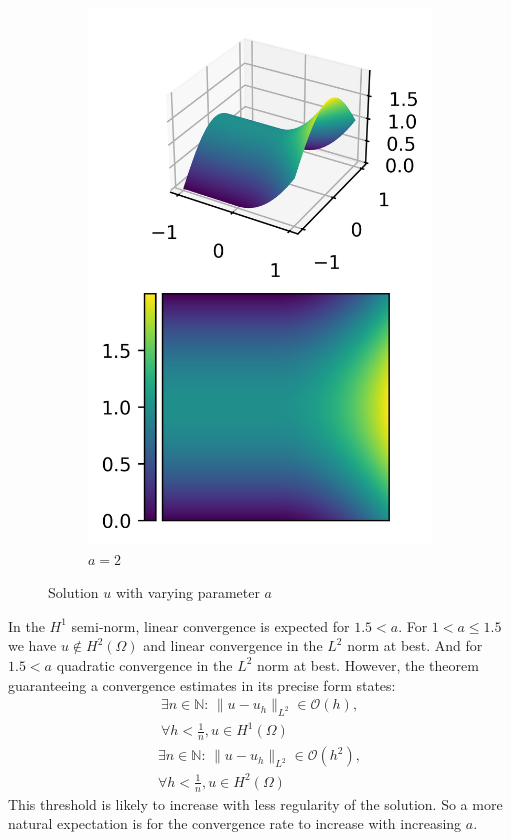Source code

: \documentclass[11pt,a4paper]{article}
\begin{document}
\begin{multicols}{2}
\begin{figure}[H]
\begin{subfigure}{.5\linewidth}
    \includegraphics[width=.9\linewidth]{contour_nonsmooth_2}
    \caption{$a = 2$}
  \end{subfigure}
  \caption{Solution $u$ with varying parameter $a$}
  \label{fig:non_smooth_mixed_solution}
\end{figure}

In the $H^1$ semi-norm, linear convergence is expected for $1.5 < a$.
For $1 < a \le 1.5$ we have $u \notin H^2(\Omega)$ and linear convergence in the $L^2$ norm at best.
And for $1.5 < a$ quadratic convergence in the $L^2$ norm at best.
However, the theorem guaranteeing a convergence estimates in its precise form states:
\begin{multline}
    \exists n \in \mathbb{N}: \, \lVert u - u_h \rVert_{L^2} \in \mathcal{O}\left(h\right), \\ \forall h < \frac{1}{n}, u \in H^1(\Omega)
\end{multline}
\begin{multline}
    \exists n \in \mathbb{N}: \, \lVert u - u_h \rVert_{L^2} \in \mathcal{O}\left(h^2\right), \\ \forall h < \frac{1}{n}, u \in H^2(\Omega)
\end{multline}
This threshold is likely to increase with less regularity of the solution. So a more natural
expectation is for the convergence rate to increase with increasing $a$.



\end{multicols}
\end{document}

→ **Problem statement**: From the first line above through the line containing "with varying parameter", copy everything exactly, without the pictures.

→ **Result for this exercise**:
Source code

: \documentclass[11pt,a4paper]{article}
\begin{document}
\begin{multicols}{2}
\begin{figure}[H]
\begin{subfigure}{.5\linewidth}
    \includegraphics[width=.9\linewidth]{contour_nonsmooth_2}
    \caption{$a = 2$}
  \end{subfigure}
  \caption{Solution $u$ with varying parameter $a$}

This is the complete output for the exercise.